Nas últimas semanas, pudemos ler diversas matérias trazidas pela imprensa sobre os Correios, em função da publicação do relatório nº 201700921 da CGU intitulado "Avaliação da Situação Econômico-Financeira- Correios - Exercícios de 2011 a 2016".
Alguns pontos do relatório mereceram destaque, como a redução da rentabilidade da Empresa e de seu patrimônio líquido, mas a principal causa desses efeitos todos, apesar de citada inúmeras vezes no relatório da CGU, não mereceu o aprofundamento adequado para que se compreenda o que ocorreu com os Correios.
Trata-se da mudança contábil introduzida com a norma NBC TG 33 (R2) que recepcionou o pronunciamento técnico CPC 33 R1, cuja essência é o provisionamento dos recursos necessários para a cobertura das despesas com o pós-emprego dos trabalhadores.
A mudança da sistemática de pagamento à medida que a despesa se apresenta (pay-as-you-go) para o pré-pagamento ou provisionamento (pre-funding) tem sido responsável mundo afora pela derrocada de inúmeras grandes organizações que até então ostentavam balanços equilibrados. Isso ocorreu, por exemplo, com o Correio Americano (USPS), que, em 2006, teve que implantar essa mudança e até hoje não conseguiu se equilibrar mais.
Embora seja uma medida conceitualmente aceita e muito defendida no mundo contábil, o provisionamento do pós-emprego exige uma preparação das organizações para ser implantado, o que nem sempre é observado. Nos Correios, por exemplo, em vez de se ter buscado a constituição de um fundo para garantir o pós-emprego antes da implementação do novo procedimento, o que o acionista fez foi exatamente o contrário - limpou o caixa, com o recolhimento excessivo de dividendos, deixando a Empresa sem recursos para seus investimentos e muito menos para a constituição de um fundo com esta finalidade. O resultado disso vem espelhado nos balanços dos Correios desde 2013, conforme retrata o relatório produzido pela CGU.
O mais grave disso tudo é que a maioria das análises econômico-financeiras que são feitas a partir de uma mudança como essa acabam não dando a esse fato a importância capital que teve no contexto. E não é raro observar análises rasas que buscam atribuir a responsabilidade pelo quadro econômico-financeiro à ineficácia de gestões anteriores, sem ter em conta que, naquele contexto de então, as métricas utilizadas apontavam para uma organização saudável, com resultados equilibrados e consistentes, conforme constou nos balanços e relatórios de gestão e de administração.

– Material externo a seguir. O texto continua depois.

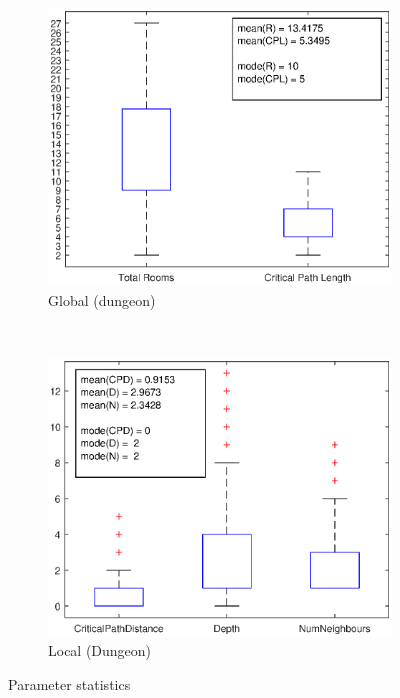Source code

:\documentclass{UoYCSproject}
\begin{document}
\begin{figure}[htb]
  \centering
  \begin{subfigure}[b]{0.60\textwidth}
    \centering
    \includegraphics[width=\textwidth]{figures/data_plots/dungeon_bp.eps}
    \caption{Global (dungeon)}
  \end{subfigure}
  ~
  \begin{subfigure}[b]{0.60\textwidth}
    \centering
    \includegraphics[width=\textwidth]{figures/data_plots/room_bp.eps}
    \caption{Local (Dungeon)}
  \end{subfigure}
  \caption{Parameter statistics}
  \label{fig:dataStats}
\end{figure}
\end{document}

Para 2017, o relatório da CGU aponta a perspectiva de os Correios apresentarem "passivo a descoberto", o que é realmente gravíssimo, embora possa ser explicado, em grande parte, pelos efeitos que a mudança de prática contábil introduzida trouxe.

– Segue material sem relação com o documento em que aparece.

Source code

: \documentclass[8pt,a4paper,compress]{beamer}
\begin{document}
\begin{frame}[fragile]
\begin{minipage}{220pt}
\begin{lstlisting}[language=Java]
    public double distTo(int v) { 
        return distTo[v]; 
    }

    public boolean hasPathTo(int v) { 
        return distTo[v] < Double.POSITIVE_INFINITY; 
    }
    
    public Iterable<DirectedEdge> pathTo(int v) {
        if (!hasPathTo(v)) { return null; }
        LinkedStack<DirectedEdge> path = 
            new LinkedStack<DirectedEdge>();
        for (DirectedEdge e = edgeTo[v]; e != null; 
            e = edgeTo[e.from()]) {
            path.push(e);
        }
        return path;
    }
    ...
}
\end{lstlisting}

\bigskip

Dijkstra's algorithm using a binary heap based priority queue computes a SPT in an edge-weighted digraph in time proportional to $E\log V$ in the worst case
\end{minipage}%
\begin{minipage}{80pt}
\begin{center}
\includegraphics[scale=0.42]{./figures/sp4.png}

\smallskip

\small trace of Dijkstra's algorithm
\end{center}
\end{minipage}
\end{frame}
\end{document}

Assim, podemos repetir no Brasil o que já ocorreu em outros países com a implantação do provisionamento do pós-emprego e passar a ter estatais adoecidas e com remotas chances de cura, devido à gravidade da moléstia contábil contraída. Os Correios seguirão a trilha do Correio Americano (USPS), nesse caso.
Ou podemos evitar isso, enfrentando a causa do problema, dotando, por exemplo, os Correios de um fundo que assegure o pós-emprego, o que permitiria que a Empresa voltasse imediatamente ao equilíbrio.
O tema é complexo, mas a solução pode ser simples.